2. In the displayed sidebar, click the Response Actions tab.
3. In the Remediate section, click Manage network isolation.

   

   The Network Status value indicates if the workload is currently connected or not. If the value displays Isolated, you can reconnect the isolated workload to the network, as described in the procedure below. If the workload is offline you can still isolate the workload; when the workload goes back online it is automatically put into the Isolated state.

4. In the Immediate action after isolation drop-down list, select from one of:

   • Isolate only

   • Isolate and backup workload

   • Isolate and backup workload with forensic data

   • Isolate and power off workload

   For more information about defining where to backup the workload and encryption options, see Managing the backup and recovery of workloads and files.

5. [Optional] In the Message to display field, add a message to display to end users when they access the isolated workload. For example, you can inform users that the workload is now isolated and that network access in and out of the workload is currently not available. Note that this message is also displayed as a tray monitor notification, and remains displayed until the user dismisses the message.
6. [Optional] In the Comment field, add a comment. This comment is visible in the Activities tab (for a single node or the entire incident), and can help you (or your colleagues) recall why you took the action when you revisit the incident.
7. Click Manage network exclusions to add ports, URLs, host names, and IP addresses that will have access to the workload during the isolation. For more information, see how to manage network exclusions.
8. Click Isolate.

   The workload is isolated. This action can also be viewed in the Activities tabs of both the individual node and the entire incident. For more information, see Understand the actions taken to mitigate an incident.

   The workload is also shown as Isolated under the Workloads menu in the Cyber Protect console. You can also isolate single or multiple workloads from the Workloads > Workloads with agents menu; select the relevant workload(s) and in the right sidebar select Manage network isolation.
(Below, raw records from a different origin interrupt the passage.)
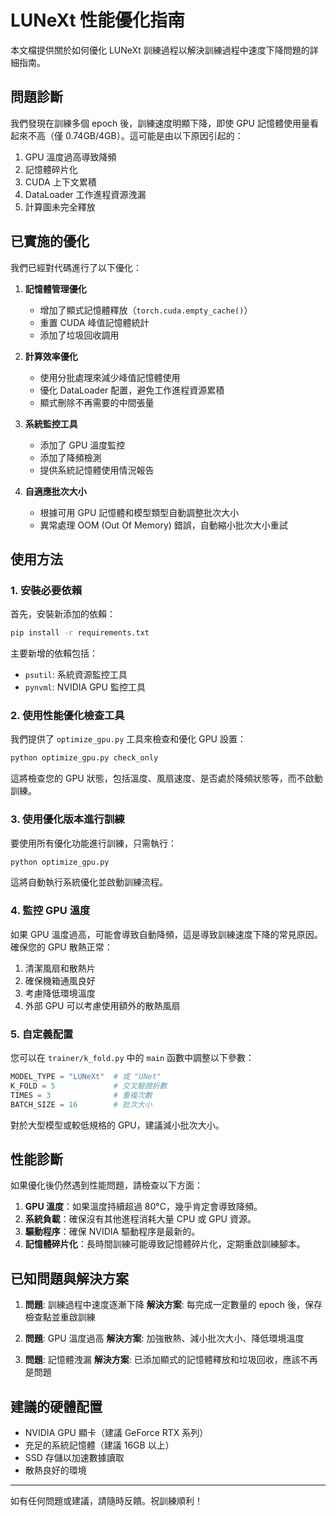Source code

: # LUNeXt 性能優化指南

本文檔提供關於如何優化 LUNeXt 訓練過程以解決訓練過程中速度下降問題的詳細指南。

## 問題診斷

我們發現在訓練多個 epoch 後，訓練速度明顯下降，即使 GPU 記憶體使用量看起來不高（僅 0.74GB/4GB）。這可能是由以下原因引起的：

1. GPU 溫度過高導致降頻
2. 記憶體碎片化
3. CUDA 上下文累積
4. DataLoader 工作進程資源洩漏
5. 計算圖未完全釋放

## 已實施的優化

我們已經對代碼進行了以下優化：

1. **記憶體管理優化**
   - 增加了顯式記憶體釋放（`torch.cuda.empty_cache()`）
   - 重置 CUDA 峰值記憶體統計
   - 添加了垃圾回收調用

2. **計算效率優化**
   - 使用分批處理來減少峰值記憶體使用
   - 優化 DataLoader 配置，避免工作進程資源累積
   - 顯式刪除不再需要的中間張量

3. **系統監控工具**
   - 添加了 GPU 溫度監控
   - 添加了降頻檢測
   - 提供系統記憶體使用情況報告

4. **自適應批次大小**
   - 根據可用 GPU 記憶體和模型類型自動調整批次大小
   - 異常處理 OOM (Out Of Memory) 錯誤，自動縮小批次大小重試

## 使用方法

### 1. 安裝必要依賴

首先，安裝新添加的依賴：

```bash
pip install -r requirements.txt
```

主要新增的依賴包括：
- `psutil`: 系統資源監控工具
- `pynvml`: NVIDIA GPU 監控工具

### 2. 使用性能優化檢查工具

我們提供了 `optimize_gpu.py` 工具來檢查和優化 GPU 設置：

```bash
python optimize_gpu.py check_only
```

這將檢查您的 GPU 狀態，包括溫度、風扇速度、是否處於降頻狀態等，而不啟動訓練。

### 3. 使用優化版本進行訓練

要使用所有優化功能進行訓練，只需執行：

```bash
python optimize_gpu.py
```

這將自動執行系統優化並啟動訓練流程。

### 4. 監控 GPU 溫度

如果 GPU 溫度過高，可能會導致自動降頻，這是導致訓練速度下降的常見原因。確保您的 GPU 散熱正常：

1. 清潔風扇和散熱片
2. 確保機箱通風良好
3. 考慮降低環境溫度
4. 外部 GPU 可以考慮使用額外的散熱風扇

### 5. 自定義配置

您可以在 `trainer/k_fold.py` 中的 `main` 函數中調整以下參數：

```python
MODEL_TYPE = "LUNeXt"  # 或 "UNet"
K_FOLD = 5             # 交叉驗證折數
TIMES = 3              # 重複次數
BATCH_SIZE = 16        # 批次大小
```

對於大型模型或較低規格的 GPU，建議減小批次大小。

## 性能診斷

如果優化後仍然遇到性能問題，請檢查以下方面：

1. **GPU 溫度**：如果溫度持續超過 80°C，幾乎肯定會導致降頻。
2. **系統負載**：確保沒有其他進程消耗大量 CPU 或 GPU 資源。
3. **驅動程序**：確保 NVIDIA 驅動程序是最新的。
4. **記憶體碎片化**：長時間訓練可能導致記憶體碎片化，定期重啟訓練腳本。

## 已知問題與解決方案

1. **問題**: 訓練過程中速度逐漸下降
   **解決方案**: 每完成一定數量的 epoch 後，保存檢查點並重啟訓練

2. **問題**: GPU 溫度過高
   **解決方案**: 加強散熱、減小批次大小、降低環境溫度

3. **問題**: 記憶體洩漏
   **解決方案**: 已添加顯式的記憶體釋放和垃圾回收，應該不再是問題

## 建議的硬體配置

- NVIDIA GPU 顯卡（建議 GeForce RTX 系列）
- 充足的系統記憶體（建議 16GB 以上）
- SSD 存儲以加速數據讀取
- 散熱良好的環境

---

如有任何問題或建議，請隨時反饋。祝訓練順利！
In the displayed dialog, you can manage network exclusions and click Isolate or Isolate all to isolate the selected workload(s).

To connect an isolated workload back to the network

1. In the cyber kill chain, click the workload node you want to reconnect.

   If the isolated workload is currently offline you can still reconnect it back to the network; when the workload goes back online it is automatically put into the Connected state.
2. In the displayed sidebar, click the Response Actions tab.
3. In the Remediate section, click Manage network isolation.
4. Select from one of the following:
   • Connect to network immediately: The workload is reconnected to the network.
   • Recover workload from backup before connecting to network: Select a recovery point from which to recover the workload.
     1. In the Recovery point field, click Select.
     2. In the displayed sidebar, select the relevant recovery point.
     3. Click Recover > Entire workload to recover all the files and folders on the workload.

        Or

        Click Recover > Files/folders to recover specific files and folders on the workload. You are then prompted to select the relevant files or folders. Once selected, you can view the list of items by clicking the relevant value in the Items to be recovered field.

        

        If the recovery point you select is encrypted, you will be prompted for the password.
5. [Optional] Select the Automatically restart the workload if required check box. This option is relevant only if you selected Recover > Entire workload in Step 4.
6. [Optional] In the Message to display field, add a message to display to end users when they access the connected workload. For example, you can inform users that a backup was restored to the workload and that network access in and out of the workload is resumed.
7. [Optional] In the Comment field, add a comment. This comment is visible in the Activities tab (for a single node or the entire incident), and can help you (or your colleagues) recall why you took the action when you revisit the incident.
8. Click Connect if you selected Connect to network immediately in Step 4.

   Or

   Click Recover and connect if you selected Recover workload from backup before connecting to network in Step 4.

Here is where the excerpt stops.